Here are a few of CNET Reviews' favorite items from the past week including the Wacom Intuos4, Onkyo HT-S9100THX home theater system, and the 2009 BMW 335d.
CNET Reviews staff
2009 BMW 335d
Here's our weekly roundup of the new products CNET reviewers liked best.
2009 BMW 335d
Editors' rating: 4
The good: The 2009 BMW 335d's diesel engine delivers excellent fuel economy, with little performance compromise. The new iDrive controller works very well, and hard-drive-based navigation provides very detailed maps. iPod integration and Bluetooth phone support prove capable and easy to use.
The bad: BMW puts too much control on initial acceleration. Options run up the price of the car quickly.
The bottom line: The 2009 BMW 335d is an economical performance car with room for four people and cabin electronics that measure up with the latest and greatest.
The good: The 2009 Nissan Maxima features sporty performance thanks to its V-6 engine and finely tuned continuously variable transmission. The cabin tech is highlighted by a hard-drive-based navigation system showing live traffic. Audio sources include onboard music storage and excellent iPod integration.
The bad: The Bluetooth phone integration doesn't import cell phone contact lists, and the navigation system doesn't automatically reroute around traffic incidents.
The bottom line: Nissan gives the 2009 Maxima a serious performance treatment, making the car fun to drive while offering practical cabin technology in this comfortable sedan.
The good: Outstanding audio quality; 7.1 surround sound speaker system with full-size speakers and subwoofer; component-style AV receiver included; four HDMI inputs, onboard decoding for Dolby TrueHD and DTS-HD Master Audio; can upconvert analog sources to 1080i.
The bad: Upconverting video quality is mediocre; speakers are large and boxy, so they need a lot of room and may detract from your decor.
The bottom line: The Onkyo HT-S91000THX breaks the HTIB mold, offering four HDMI inputs, full-size speakers, and the best sound we've heard to date from an all-in-one system.
The good: Triple layered chassis protection; cheap; quick transfer speeds; convenient one touch backup; two year warranty.

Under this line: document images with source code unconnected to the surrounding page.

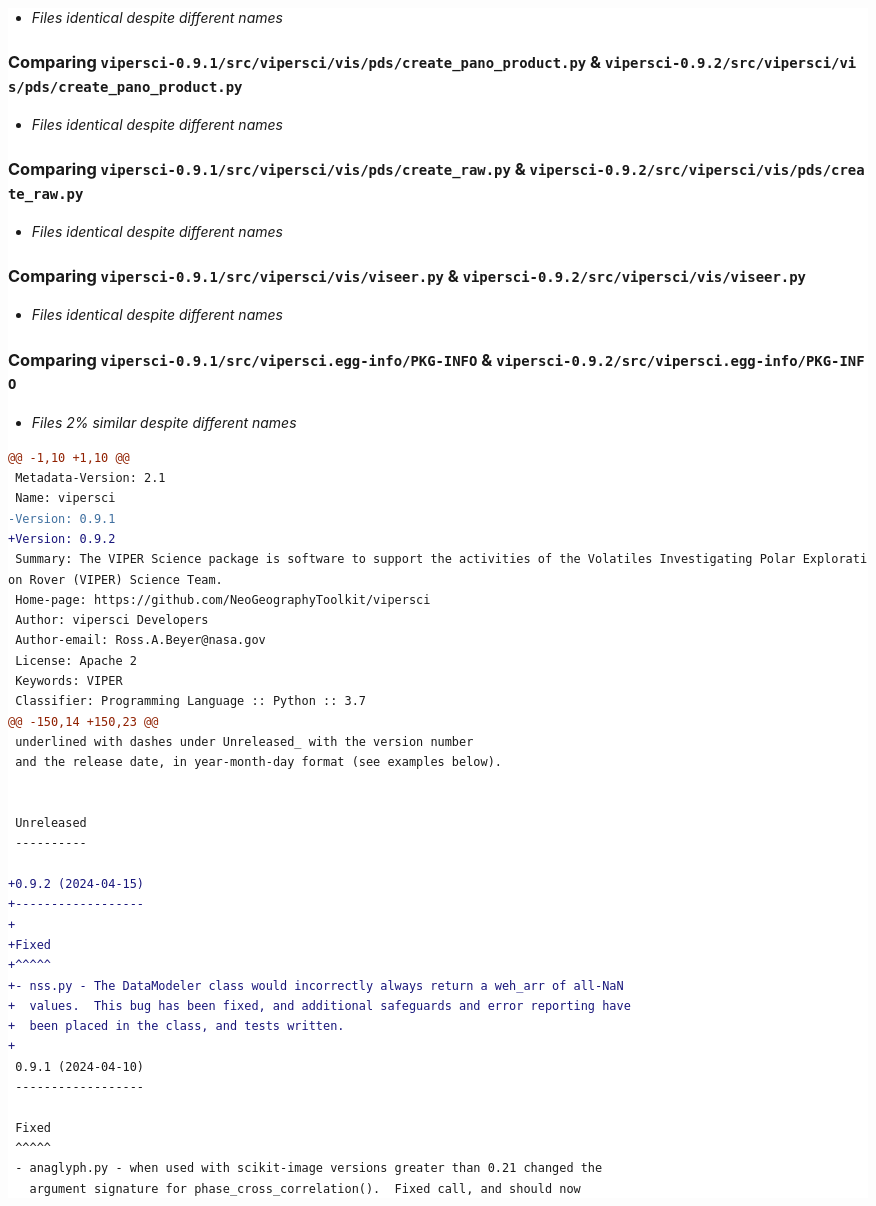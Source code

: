  * *Files identical despite different names*

### Comparing `vipersci-0.9.1/src/vipersci/vis/pds/create_pano_product.py` & `vipersci-0.9.2/src/vipersci/vis/pds/create_pano_product.py`

 * *Files identical despite different names*

### Comparing `vipersci-0.9.1/src/vipersci/vis/pds/create_raw.py` & `vipersci-0.9.2/src/vipersci/vis/pds/create_raw.py`

 * *Files identical despite different names*

### Comparing `vipersci-0.9.1/src/vipersci/vis/viseer.py` & `vipersci-0.9.2/src/vipersci/vis/viseer.py`

 * *Files identical despite different names*

### Comparing `vipersci-0.9.1/src/vipersci.egg-info/PKG-INFO` & `vipersci-0.9.2/src/vipersci.egg-info/PKG-INFO`

 * *Files 2% similar despite different names*

```diff
@@ -1,10 +1,10 @@
 Metadata-Version: 2.1
 Name: vipersci
-Version: 0.9.1
+Version: 0.9.2
 Summary: The VIPER Science package is software to support the activities of the Volatiles Investigating Polar Exploration Rover (VIPER) Science Team.
 Home-page: https://github.com/NeoGeographyToolkit/vipersci
 Author: vipersci Developers
 Author-email: Ross.A.Beyer@nasa.gov
 License: Apache 2
 Keywords: VIPER
 Classifier: Programming Language :: Python :: 3.7
@@ -150,14 +150,23 @@
 underlined with dashes under Unreleased_ with the version number
 and the release date, in year-month-day format (see examples below).
 
 
 Unreleased
 ----------
 
+0.9.2 (2024-04-15)
+------------------
+
+Fixed
+^^^^^
+- nss.py - The DataModeler class would incorrectly always return a weh_arr of all-NaN
+  values.  This bug has been fixed, and additional safeguards and error reporting have
+  been placed in the class, and tests written.
+
 0.9.1 (2024-04-10)
 ------------------
 
 Fixed
 ^^^^^
 - anaglyph.py - when used with scikit-image versions greater than 0.21 changed the
   argument signature for phase_cross_correlation().  Fixed call, and should now
```
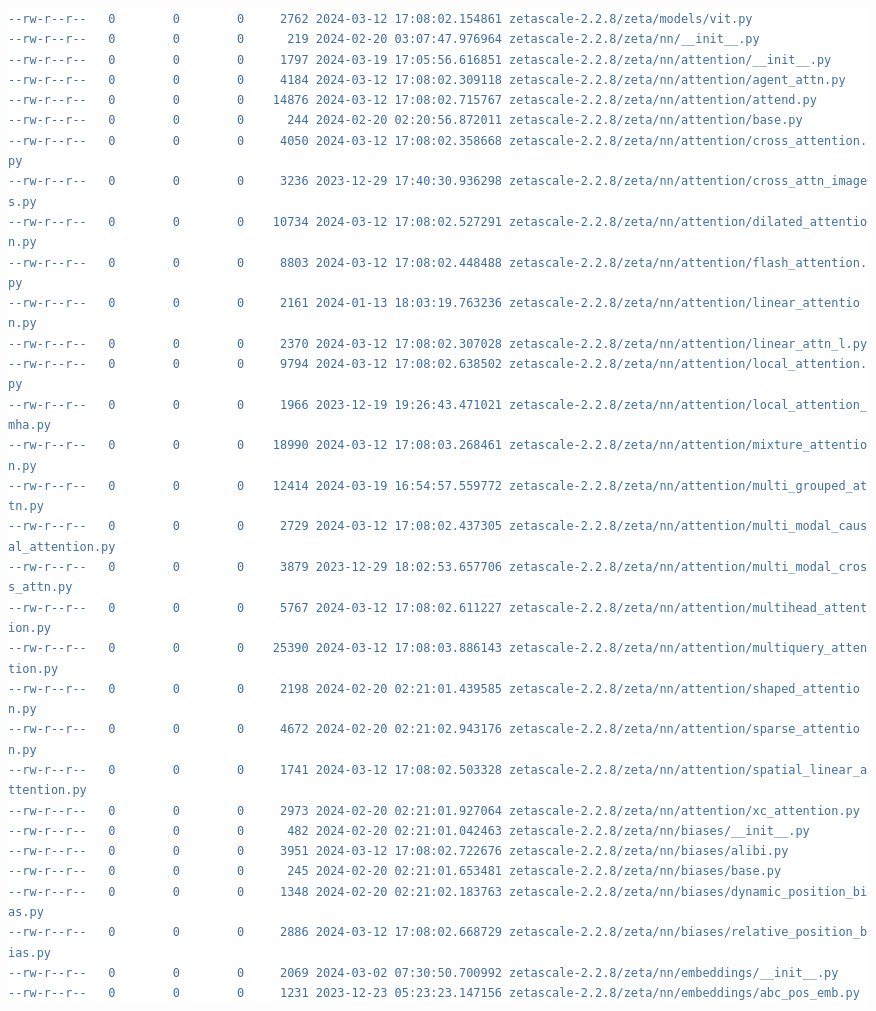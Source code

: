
 ```diff
--rw-r--r--   0        0        0     2762 2024-03-12 17:08:02.154861 zetascale-2.2.8/zeta/models/vit.py
--rw-r--r--   0        0        0      219 2024-02-20 03:07:47.976964 zetascale-2.2.8/zeta/nn/__init__.py
--rw-r--r--   0        0        0     1797 2024-03-19 17:05:56.616851 zetascale-2.2.8/zeta/nn/attention/__init__.py
--rw-r--r--   0        0        0     4184 2024-03-12 17:08:02.309118 zetascale-2.2.8/zeta/nn/attention/agent_attn.py
--rw-r--r--   0        0        0    14876 2024-03-12 17:08:02.715767 zetascale-2.2.8/zeta/nn/attention/attend.py
--rw-r--r--   0        0        0      244 2024-02-20 02:20:56.872011 zetascale-2.2.8/zeta/nn/attention/base.py
--rw-r--r--   0        0        0     4050 2024-03-12 17:08:02.358668 zetascale-2.2.8/zeta/nn/attention/cross_attention.py
--rw-r--r--   0        0        0     3236 2023-12-29 17:40:30.936298 zetascale-2.2.8/zeta/nn/attention/cross_attn_images.py
--rw-r--r--   0        0        0    10734 2024-03-12 17:08:02.527291 zetascale-2.2.8/zeta/nn/attention/dilated_attention.py
--rw-r--r--   0        0        0     8803 2024-03-12 17:08:02.448488 zetascale-2.2.8/zeta/nn/attention/flash_attention.py
--rw-r--r--   0        0        0     2161 2024-01-13 18:03:19.763236 zetascale-2.2.8/zeta/nn/attention/linear_attention.py
--rw-r--r--   0        0        0     2370 2024-03-12 17:08:02.307028 zetascale-2.2.8/zeta/nn/attention/linear_attn_l.py
--rw-r--r--   0        0        0     9794 2024-03-12 17:08:02.638502 zetascale-2.2.8/zeta/nn/attention/local_attention.py
--rw-r--r--   0        0        0     1966 2023-12-19 19:26:43.471021 zetascale-2.2.8/zeta/nn/attention/local_attention_mha.py
--rw-r--r--   0        0        0    18990 2024-03-12 17:08:03.268461 zetascale-2.2.8/zeta/nn/attention/mixture_attention.py
--rw-r--r--   0        0        0    12414 2024-03-19 16:54:57.559772 zetascale-2.2.8/zeta/nn/attention/multi_grouped_attn.py
--rw-r--r--   0        0        0     2729 2024-03-12 17:08:02.437305 zetascale-2.2.8/zeta/nn/attention/multi_modal_causal_attention.py
--rw-r--r--   0        0        0     3879 2023-12-29 18:02:53.657706 zetascale-2.2.8/zeta/nn/attention/multi_modal_cross_attn.py
--rw-r--r--   0        0        0     5767 2024-03-12 17:08:02.611227 zetascale-2.2.8/zeta/nn/attention/multihead_attention.py
--rw-r--r--   0        0        0    25390 2024-03-12 17:08:03.886143 zetascale-2.2.8/zeta/nn/attention/multiquery_attention.py
--rw-r--r--   0        0        0     2198 2024-02-20 02:21:01.439585 zetascale-2.2.8/zeta/nn/attention/shaped_attention.py
--rw-r--r--   0        0        0     4672 2024-02-20 02:21:02.943176 zetascale-2.2.8/zeta/nn/attention/sparse_attention.py
--rw-r--r--   0        0        0     1741 2024-03-12 17:08:02.503328 zetascale-2.2.8/zeta/nn/attention/spatial_linear_attention.py
--rw-r--r--   0        0        0     2973 2024-02-20 02:21:01.927064 zetascale-2.2.8/zeta/nn/attention/xc_attention.py
--rw-r--r--   0        0        0      482 2024-02-20 02:21:01.042463 zetascale-2.2.8/zeta/nn/biases/__init__.py
--rw-r--r--   0        0        0     3951 2024-03-12 17:08:02.722676 zetascale-2.2.8/zeta/nn/biases/alibi.py
--rw-r--r--   0        0        0      245 2024-02-20 02:21:01.653481 zetascale-2.2.8/zeta/nn/biases/base.py
--rw-r--r--   0        0        0     1348 2024-02-20 02:21:02.183763 zetascale-2.2.8/zeta/nn/biases/dynamic_position_bias.py
--rw-r--r--   0        0        0     2886 2024-03-12 17:08:02.668729 zetascale-2.2.8/zeta/nn/biases/relative_position_bias.py
--rw-r--r--   0        0        0     2069 2024-03-02 07:30:50.700992 zetascale-2.2.8/zeta/nn/embeddings/__init__.py
--rw-r--r--   0        0        0     1231 2023-12-23 05:23:23.147156 zetascale-2.2.8/zeta/nn/embeddings/abc_pos_emb.py
```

The bad: No FireWire port.
The bottom line: The Transcend StoreJet 25 Mobile stomps the competition and lives to fight another day, thanks to its rugged military-grade exterior. It also delivers chart topping transfer speeds and offers the cheapest cost per gigabyte on the market today. We fully recommend this tough little drive.
The good: Beautiful, slim and well-thought-out new design; extremely fluid pen operation.
The bad: Schmutz very visible on black pen grip; buttons could use a bit more tactile differentiation; mouse still a bit awkward; still pricey; need more real-time feedback when configuring; glossy plastic panel shows fingerprints.
The bottom line: With a beautiful and more functional new design, Wacom's Intuos4 tablet demonstrates that a lack of competition doesn't necessarily keep you from innovating.
The good: Best in-class gaming performance; strong day-to-day application performance; plenty of upgrade room; compact, attractive case.
The bad: No Blu-ray drive option; outpaced on multithreaded applications and multitasking by a competing Dell of the same price.
The bottom line: By tweaking its internal components to achieve maximum 3D performance, Velocity Micro has made its $999 Edge Z5 one of the most impressive lower-end gaming desktops we've ever seen. As long as you don't mind sacrificing a bit of productivity speed to get it, we recommend this system to any PC gamer on a budget.